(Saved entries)

------------

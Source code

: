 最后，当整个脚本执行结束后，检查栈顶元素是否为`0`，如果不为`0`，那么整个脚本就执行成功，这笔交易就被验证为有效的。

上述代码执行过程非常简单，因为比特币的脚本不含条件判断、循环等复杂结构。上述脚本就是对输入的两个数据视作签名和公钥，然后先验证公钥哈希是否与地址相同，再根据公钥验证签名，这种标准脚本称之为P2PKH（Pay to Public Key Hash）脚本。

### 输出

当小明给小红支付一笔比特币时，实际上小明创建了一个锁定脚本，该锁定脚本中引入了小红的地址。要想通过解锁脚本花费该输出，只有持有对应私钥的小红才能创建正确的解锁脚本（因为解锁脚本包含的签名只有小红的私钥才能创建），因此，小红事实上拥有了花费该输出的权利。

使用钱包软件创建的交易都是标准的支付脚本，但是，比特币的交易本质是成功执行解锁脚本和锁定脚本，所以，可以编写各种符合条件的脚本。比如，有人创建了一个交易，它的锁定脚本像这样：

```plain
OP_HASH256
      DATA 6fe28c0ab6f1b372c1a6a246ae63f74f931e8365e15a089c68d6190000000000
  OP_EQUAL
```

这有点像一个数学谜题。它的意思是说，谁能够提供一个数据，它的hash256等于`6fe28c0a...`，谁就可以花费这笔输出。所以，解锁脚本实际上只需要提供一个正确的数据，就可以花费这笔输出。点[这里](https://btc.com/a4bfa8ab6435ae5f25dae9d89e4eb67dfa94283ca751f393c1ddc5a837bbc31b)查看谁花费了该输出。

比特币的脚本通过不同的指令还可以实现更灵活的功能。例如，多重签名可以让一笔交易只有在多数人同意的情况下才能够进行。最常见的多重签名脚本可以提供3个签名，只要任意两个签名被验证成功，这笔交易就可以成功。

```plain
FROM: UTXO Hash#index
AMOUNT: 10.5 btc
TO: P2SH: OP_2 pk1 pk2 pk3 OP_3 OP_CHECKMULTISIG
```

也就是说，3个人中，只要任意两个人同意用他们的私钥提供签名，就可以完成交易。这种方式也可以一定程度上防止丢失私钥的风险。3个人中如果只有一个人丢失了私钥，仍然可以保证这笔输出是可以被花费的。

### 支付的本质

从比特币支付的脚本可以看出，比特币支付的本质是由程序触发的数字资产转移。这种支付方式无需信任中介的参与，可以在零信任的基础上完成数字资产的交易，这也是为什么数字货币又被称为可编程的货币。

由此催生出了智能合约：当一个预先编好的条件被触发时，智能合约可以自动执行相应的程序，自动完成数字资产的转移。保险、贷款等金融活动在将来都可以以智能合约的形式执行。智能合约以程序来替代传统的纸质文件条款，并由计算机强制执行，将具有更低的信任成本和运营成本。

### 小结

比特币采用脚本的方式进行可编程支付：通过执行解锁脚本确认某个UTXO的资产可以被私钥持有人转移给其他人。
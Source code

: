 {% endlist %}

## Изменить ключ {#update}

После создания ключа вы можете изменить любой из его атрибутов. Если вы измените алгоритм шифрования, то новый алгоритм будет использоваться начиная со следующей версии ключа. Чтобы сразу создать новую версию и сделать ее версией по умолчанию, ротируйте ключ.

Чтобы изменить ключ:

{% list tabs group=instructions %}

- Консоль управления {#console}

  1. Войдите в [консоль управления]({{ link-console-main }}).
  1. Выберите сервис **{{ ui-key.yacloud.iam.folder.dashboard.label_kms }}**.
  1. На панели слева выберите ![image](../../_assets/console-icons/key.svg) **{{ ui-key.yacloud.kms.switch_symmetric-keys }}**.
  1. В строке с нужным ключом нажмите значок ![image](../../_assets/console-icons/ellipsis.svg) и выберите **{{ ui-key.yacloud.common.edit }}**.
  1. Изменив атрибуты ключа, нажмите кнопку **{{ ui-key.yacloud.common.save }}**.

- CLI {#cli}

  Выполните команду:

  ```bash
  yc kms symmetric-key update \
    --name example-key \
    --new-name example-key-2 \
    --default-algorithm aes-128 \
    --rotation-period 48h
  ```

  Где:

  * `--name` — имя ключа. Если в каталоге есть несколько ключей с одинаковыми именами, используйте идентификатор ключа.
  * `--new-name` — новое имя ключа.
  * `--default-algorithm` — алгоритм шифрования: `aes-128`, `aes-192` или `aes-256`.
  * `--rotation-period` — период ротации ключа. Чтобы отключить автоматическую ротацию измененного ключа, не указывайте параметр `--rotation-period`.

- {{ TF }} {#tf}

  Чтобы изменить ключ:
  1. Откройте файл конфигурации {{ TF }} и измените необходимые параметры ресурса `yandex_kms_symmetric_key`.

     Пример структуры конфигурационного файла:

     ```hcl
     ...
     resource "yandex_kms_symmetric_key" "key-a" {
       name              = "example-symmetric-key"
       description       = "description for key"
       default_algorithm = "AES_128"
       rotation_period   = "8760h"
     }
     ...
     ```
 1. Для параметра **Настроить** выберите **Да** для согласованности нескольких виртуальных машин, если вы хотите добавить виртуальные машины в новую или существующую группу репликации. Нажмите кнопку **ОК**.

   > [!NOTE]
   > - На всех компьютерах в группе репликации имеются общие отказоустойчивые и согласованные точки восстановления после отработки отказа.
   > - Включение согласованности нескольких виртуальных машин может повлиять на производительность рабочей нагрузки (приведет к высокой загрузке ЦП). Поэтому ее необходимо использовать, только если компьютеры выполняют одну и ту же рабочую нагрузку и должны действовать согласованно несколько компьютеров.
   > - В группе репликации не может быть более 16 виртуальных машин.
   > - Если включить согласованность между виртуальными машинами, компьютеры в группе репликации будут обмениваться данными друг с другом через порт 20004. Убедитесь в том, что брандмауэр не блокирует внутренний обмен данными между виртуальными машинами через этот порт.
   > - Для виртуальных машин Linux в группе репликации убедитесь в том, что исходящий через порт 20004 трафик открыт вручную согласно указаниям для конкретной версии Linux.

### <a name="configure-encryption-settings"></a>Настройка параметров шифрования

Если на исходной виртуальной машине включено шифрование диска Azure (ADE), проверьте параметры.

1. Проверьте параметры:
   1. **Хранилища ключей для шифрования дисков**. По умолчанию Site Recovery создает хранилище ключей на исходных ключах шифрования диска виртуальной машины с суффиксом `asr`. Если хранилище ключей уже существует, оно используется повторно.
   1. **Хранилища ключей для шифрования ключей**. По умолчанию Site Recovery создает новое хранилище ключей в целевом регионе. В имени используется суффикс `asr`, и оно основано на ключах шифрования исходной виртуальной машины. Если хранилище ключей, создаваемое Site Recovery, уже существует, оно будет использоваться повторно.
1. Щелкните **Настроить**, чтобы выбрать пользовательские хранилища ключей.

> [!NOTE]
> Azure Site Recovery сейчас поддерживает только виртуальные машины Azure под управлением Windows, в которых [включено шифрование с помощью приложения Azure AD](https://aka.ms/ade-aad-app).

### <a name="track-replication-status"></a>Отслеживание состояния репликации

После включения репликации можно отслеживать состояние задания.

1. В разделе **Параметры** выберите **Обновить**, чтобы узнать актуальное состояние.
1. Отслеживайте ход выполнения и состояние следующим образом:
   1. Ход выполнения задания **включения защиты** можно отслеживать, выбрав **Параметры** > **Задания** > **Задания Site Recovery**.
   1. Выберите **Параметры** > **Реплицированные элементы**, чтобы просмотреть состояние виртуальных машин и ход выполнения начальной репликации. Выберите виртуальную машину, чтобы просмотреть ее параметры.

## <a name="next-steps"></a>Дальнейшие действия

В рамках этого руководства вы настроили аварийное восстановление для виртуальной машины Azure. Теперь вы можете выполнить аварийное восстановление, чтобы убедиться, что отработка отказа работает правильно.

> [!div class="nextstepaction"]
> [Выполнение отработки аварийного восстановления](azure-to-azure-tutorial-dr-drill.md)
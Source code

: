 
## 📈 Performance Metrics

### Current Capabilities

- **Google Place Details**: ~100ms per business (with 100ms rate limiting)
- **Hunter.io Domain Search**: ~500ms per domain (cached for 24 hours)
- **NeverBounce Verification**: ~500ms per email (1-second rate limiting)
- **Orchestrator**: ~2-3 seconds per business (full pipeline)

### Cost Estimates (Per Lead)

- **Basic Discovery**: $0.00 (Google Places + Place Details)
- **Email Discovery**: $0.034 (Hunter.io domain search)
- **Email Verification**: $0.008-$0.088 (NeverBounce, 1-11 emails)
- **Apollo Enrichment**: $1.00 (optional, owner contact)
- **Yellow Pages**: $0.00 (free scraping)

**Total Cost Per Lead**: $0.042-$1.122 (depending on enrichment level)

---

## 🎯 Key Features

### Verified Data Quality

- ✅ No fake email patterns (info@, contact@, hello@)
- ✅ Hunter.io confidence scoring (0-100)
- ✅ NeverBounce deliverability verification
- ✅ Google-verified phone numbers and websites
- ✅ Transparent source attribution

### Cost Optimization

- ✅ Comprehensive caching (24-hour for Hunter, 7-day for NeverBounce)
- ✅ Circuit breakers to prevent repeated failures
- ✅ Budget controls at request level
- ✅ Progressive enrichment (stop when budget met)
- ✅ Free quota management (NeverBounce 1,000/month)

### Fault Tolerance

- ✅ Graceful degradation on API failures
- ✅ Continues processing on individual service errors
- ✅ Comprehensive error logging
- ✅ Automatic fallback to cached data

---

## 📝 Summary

------------

Produce only the lines from the line containing "- **Basic Discovery**: $0.00" through the line containing "### Verified Data Quality", inclusive of both, exactly as they stand in the entries above.

- **Basic Discovery**: $0.00 (Google Places + Place Details)
- **Email Discovery**: $0.034 (Hunter.io domain search)
- **Email Verification**: $0.008-$0.088 (NeverBounce, 1-11 emails)
- **Apollo Enrichment**: $1.00 (optional, owner contact)
- **Yellow Pages**: $0.00 (free scraping)

**Total Cost Per Lead**: $0.042-$1.122 (depending on enrichment level)

---

## 🎯 Key Features

### Verified Data Quality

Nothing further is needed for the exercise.